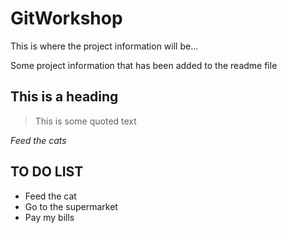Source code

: # GitWorkshop


This is where the project information will be...

Some project information that has been added to the readme file

## This is a heading

>This is some quoted text

_Feed the cats_

## TO DO LIST

- Feed the cat
- Go to the supermarket
- Pay my bills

##############################

None of the pictures belong in the copy; transcribe the rest of the data exactly.

■ Task answer
Source code

: # GitWorkshop


This is where the project information will be...

Some project information that has been added to the readme file

## This is a heading

>This is some quoted text

_Feed the cats_

## TO DO LIST

- Feed the cat
- Go to the supermarket
- Pay my bills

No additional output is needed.